Mi muovo lentamente ma allo stesso tempo, per le dimensioni, rapidamente, e nulla mi scalfisce; poi, un orso gigante, l'orso più grande che io abbia mai visto, appare. Enorme, arriva all'altezza dei primi rami dei pini, mi guarda feroce, vorace, ma allo stesso tempo nei suoi occhi vi è un'espressione di calma e forza interiore. La paura mi prende e mi fa tremare, barcollare; poi qualcosa di più grande mi fa uscire dal guscio. Vado incontro all'orso, e mi ferisce. Torno, mi avvicino ancora, e gli artigli infrangono parte del guscio e la carne viene infilzata senza problemi. Ma mi avvicino comunque sopportando il dolore, piango. Poi vedo, dietro il grosso animale, un oggetto familiare: una borsa verde, con delle macchie irregolari e violacee. Spinto da nuovi pensieri, accompagnato dal sole e la sua luce mi muovo veloce come mai una tartaruga ha fatto, mi infilo schivando i colpi dell'orso gigante tra le sue zampe, lo attraverso e tocco la borsa. L'orso si dissolve, svanisce in una serie di modeste e silenziose scintille. Lucciole, le più belle e luminose che abbia mai visto, per essere visibili anche alla luce. La mia attenzione torna alla busta verde, la fisso. Non mi faccio delle domande, non penso, ma sono felice che sia lì, come se fosse il suo posto. E cresco, cresco ancora, divento grande quanto non pensavo di poter diventare; mi innalzo sugli animali e sulle cime degli alberi, sul bosco, sul ruscello. E osservo il mondo, immobile, sono una sola cosa con il bosco, enorme e possente, sono il suo copricapo pensante.
Poi chiudo gli occhi, e immagino tutto questo in una forma ancora migliore, più splendente, più vivace. Quando li riapro, il mondo non è più lo stesso, lo so.

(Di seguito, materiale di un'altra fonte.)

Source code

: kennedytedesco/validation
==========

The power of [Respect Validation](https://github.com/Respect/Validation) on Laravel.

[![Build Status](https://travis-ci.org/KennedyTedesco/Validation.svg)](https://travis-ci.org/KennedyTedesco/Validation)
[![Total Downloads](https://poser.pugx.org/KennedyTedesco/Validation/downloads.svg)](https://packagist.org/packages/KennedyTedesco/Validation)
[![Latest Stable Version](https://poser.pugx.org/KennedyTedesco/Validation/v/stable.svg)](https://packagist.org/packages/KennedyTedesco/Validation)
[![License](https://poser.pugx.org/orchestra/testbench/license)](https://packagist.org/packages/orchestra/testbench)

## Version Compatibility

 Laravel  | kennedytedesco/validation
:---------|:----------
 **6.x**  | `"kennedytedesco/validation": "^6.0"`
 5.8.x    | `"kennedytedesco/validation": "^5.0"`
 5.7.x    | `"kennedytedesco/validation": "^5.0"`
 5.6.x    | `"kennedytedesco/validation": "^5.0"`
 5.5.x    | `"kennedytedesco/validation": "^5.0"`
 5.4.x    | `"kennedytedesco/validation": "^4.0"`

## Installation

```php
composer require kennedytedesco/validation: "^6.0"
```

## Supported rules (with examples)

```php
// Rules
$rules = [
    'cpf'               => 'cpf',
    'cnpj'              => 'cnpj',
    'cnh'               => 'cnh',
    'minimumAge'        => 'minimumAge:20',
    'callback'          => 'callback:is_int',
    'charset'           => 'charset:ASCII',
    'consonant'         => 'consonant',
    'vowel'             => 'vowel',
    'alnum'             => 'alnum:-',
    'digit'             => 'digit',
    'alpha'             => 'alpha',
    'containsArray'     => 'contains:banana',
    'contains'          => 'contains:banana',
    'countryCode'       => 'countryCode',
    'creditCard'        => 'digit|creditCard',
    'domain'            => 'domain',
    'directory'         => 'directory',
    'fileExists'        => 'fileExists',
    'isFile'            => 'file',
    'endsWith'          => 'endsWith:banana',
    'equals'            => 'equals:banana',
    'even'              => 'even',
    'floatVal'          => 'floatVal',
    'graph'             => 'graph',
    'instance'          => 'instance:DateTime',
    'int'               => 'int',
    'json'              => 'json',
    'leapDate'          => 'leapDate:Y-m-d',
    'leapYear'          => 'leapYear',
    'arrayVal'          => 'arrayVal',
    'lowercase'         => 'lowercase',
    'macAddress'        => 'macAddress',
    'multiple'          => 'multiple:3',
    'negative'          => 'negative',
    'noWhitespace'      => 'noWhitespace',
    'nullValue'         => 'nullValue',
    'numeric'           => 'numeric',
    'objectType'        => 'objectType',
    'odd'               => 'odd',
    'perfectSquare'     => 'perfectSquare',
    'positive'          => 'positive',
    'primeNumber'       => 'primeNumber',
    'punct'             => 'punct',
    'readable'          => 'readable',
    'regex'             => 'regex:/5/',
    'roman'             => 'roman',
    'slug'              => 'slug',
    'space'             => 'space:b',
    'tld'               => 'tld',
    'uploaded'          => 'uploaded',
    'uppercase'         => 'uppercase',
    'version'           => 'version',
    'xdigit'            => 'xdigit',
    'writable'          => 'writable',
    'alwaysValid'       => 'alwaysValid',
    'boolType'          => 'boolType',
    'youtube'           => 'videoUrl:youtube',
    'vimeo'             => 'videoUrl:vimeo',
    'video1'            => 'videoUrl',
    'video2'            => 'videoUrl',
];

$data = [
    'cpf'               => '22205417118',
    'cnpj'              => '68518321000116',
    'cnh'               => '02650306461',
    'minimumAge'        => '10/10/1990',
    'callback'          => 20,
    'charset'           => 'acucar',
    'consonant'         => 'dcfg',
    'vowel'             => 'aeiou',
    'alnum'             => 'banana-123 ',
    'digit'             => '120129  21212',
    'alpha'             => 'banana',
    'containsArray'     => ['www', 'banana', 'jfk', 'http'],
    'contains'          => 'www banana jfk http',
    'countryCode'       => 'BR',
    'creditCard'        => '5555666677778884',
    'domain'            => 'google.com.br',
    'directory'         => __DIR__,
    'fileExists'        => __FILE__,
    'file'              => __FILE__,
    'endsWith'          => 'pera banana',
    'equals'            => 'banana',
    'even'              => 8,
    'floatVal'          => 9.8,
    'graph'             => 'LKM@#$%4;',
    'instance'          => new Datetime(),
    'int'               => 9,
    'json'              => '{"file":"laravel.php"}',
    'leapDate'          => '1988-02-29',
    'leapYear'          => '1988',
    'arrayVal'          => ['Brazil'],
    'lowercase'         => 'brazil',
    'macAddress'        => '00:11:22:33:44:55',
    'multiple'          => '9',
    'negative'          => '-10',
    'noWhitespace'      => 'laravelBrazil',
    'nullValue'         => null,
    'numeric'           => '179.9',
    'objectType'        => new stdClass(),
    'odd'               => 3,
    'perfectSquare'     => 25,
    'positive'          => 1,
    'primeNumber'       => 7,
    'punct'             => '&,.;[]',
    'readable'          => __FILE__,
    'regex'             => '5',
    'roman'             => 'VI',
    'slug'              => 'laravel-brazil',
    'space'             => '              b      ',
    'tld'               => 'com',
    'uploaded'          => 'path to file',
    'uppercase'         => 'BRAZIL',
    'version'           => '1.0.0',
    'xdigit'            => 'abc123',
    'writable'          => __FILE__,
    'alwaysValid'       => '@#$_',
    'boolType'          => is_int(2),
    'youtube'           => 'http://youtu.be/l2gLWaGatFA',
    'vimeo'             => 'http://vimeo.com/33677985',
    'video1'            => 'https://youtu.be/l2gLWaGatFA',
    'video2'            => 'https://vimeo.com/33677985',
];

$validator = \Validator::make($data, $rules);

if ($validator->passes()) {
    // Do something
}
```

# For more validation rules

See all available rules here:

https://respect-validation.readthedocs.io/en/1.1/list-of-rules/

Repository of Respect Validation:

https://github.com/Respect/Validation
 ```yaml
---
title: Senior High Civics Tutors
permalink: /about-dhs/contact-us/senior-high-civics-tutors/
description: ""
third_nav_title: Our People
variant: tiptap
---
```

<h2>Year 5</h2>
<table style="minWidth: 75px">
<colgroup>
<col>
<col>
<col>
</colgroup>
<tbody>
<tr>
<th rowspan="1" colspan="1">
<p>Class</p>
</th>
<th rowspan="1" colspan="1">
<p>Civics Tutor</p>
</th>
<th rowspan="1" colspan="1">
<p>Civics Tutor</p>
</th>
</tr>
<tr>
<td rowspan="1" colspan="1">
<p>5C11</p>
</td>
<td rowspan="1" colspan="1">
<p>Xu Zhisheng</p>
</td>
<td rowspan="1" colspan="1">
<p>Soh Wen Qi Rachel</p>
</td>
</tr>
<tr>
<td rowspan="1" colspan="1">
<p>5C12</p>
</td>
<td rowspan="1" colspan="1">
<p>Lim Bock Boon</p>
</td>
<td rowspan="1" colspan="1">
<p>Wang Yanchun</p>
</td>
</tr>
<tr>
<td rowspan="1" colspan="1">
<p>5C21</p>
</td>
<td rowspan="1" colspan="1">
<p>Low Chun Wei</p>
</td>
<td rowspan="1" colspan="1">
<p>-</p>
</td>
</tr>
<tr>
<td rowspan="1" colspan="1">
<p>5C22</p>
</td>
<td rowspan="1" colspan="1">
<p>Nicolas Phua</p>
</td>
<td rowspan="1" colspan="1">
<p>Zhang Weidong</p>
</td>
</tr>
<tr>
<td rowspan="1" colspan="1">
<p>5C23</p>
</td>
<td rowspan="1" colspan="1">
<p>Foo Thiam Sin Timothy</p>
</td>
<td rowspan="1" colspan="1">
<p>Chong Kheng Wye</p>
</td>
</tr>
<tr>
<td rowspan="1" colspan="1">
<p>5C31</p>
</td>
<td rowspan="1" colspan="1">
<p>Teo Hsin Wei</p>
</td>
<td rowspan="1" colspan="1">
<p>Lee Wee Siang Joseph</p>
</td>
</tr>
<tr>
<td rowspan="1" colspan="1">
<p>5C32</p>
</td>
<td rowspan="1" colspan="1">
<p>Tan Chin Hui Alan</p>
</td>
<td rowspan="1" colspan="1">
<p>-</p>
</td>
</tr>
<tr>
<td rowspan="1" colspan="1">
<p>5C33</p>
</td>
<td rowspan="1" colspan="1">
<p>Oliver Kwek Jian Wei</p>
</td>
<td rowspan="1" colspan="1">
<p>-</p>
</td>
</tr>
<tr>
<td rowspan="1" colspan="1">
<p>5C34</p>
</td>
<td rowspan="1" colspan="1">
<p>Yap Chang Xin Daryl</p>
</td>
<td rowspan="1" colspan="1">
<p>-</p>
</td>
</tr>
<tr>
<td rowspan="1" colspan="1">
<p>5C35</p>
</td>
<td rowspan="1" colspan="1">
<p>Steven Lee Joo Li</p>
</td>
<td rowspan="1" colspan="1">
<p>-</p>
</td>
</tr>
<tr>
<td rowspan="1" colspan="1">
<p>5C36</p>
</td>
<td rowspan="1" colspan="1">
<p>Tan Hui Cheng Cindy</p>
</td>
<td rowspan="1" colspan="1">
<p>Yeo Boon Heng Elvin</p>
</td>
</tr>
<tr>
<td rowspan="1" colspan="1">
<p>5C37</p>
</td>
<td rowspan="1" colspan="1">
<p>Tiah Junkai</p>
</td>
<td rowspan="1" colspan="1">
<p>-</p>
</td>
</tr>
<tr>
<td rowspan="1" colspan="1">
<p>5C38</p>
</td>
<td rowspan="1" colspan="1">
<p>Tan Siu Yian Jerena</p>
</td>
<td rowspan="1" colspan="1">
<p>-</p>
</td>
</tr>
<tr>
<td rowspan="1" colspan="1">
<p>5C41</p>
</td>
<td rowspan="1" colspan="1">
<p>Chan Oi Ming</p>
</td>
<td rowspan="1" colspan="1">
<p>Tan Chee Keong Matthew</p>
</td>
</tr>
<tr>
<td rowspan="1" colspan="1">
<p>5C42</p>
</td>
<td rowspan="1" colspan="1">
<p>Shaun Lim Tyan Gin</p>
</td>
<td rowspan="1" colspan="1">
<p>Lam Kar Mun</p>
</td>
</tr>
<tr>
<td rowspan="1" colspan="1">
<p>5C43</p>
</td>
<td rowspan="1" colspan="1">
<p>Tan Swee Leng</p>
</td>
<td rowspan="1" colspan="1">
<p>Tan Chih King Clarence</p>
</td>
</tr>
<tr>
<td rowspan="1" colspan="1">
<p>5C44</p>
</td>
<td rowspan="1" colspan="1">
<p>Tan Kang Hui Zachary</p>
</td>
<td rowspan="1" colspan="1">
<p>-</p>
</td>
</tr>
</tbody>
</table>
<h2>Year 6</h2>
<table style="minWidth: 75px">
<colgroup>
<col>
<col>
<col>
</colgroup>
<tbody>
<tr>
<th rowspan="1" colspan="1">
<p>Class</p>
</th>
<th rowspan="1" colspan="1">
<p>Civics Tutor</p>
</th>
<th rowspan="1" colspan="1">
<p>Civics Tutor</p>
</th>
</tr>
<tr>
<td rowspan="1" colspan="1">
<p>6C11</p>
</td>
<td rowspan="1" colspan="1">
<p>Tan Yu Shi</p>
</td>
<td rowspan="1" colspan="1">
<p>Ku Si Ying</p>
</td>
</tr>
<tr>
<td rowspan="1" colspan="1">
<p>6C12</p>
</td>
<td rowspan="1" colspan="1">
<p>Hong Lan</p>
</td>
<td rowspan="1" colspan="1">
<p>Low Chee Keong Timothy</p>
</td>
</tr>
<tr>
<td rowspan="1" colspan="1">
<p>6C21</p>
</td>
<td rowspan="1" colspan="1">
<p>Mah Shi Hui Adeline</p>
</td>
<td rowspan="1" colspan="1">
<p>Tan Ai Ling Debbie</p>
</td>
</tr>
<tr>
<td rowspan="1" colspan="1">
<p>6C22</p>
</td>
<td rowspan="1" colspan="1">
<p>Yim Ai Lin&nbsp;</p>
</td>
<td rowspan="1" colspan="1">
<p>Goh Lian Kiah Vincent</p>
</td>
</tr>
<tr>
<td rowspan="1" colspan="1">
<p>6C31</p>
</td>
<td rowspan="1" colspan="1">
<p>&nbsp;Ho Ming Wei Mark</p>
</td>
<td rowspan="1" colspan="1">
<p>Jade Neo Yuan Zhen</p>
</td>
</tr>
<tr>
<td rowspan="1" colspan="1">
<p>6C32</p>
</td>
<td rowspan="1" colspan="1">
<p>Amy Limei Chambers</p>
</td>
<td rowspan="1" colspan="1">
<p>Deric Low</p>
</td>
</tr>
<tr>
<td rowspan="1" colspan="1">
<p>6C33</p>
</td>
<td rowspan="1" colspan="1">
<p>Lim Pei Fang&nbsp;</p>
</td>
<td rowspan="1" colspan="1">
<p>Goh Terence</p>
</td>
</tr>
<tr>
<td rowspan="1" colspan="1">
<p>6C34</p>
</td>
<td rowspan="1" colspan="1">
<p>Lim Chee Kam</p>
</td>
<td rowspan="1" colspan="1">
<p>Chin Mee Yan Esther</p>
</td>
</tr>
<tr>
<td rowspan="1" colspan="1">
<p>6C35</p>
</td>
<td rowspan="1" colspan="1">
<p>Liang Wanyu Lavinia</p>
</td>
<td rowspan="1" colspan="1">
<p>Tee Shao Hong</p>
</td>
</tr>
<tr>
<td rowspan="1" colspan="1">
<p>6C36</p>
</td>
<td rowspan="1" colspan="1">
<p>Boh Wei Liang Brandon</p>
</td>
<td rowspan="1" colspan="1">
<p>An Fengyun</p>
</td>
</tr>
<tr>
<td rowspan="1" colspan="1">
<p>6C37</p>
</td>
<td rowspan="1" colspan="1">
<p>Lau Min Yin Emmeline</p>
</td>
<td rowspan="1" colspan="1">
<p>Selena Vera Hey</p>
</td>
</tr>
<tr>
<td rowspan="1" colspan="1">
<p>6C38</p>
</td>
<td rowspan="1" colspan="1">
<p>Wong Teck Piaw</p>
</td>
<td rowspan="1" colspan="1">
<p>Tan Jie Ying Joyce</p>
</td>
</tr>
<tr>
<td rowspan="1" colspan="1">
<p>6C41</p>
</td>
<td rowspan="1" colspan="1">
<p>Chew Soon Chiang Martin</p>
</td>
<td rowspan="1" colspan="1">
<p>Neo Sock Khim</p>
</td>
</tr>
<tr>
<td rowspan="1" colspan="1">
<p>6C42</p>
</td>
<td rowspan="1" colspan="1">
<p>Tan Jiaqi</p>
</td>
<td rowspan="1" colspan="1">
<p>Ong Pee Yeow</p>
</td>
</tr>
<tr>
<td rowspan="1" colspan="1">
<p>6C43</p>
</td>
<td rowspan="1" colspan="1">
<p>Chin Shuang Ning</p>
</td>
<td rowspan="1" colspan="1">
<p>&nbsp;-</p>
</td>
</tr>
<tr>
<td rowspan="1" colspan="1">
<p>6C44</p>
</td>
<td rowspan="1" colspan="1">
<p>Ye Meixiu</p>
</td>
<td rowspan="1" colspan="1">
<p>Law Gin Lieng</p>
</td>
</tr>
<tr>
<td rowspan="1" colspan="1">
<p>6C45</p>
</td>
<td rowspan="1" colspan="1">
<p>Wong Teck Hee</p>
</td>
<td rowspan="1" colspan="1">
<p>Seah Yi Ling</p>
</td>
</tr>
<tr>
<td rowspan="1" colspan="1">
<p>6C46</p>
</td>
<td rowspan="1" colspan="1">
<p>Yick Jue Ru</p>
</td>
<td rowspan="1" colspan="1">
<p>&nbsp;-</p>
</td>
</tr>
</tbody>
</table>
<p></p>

Li riapro, e sono un ragazzo su un sasso, vicino ad un ruscello, ed un brivido di piacere mi percorre. Mi sento enorme, mi sento piccolo. Poi vedo la borsa verde, mi alzo a fatica, la prendo in mano. In piedi, osservo il sole arancione sempre più basso, sempre più affascinante.
Mi libero, lo saluto, torno al campeggio e consegno la borsa a mia madre. Poi prendo lo zaino, estraggo un quadernetto a righe, e comincio a scrivere.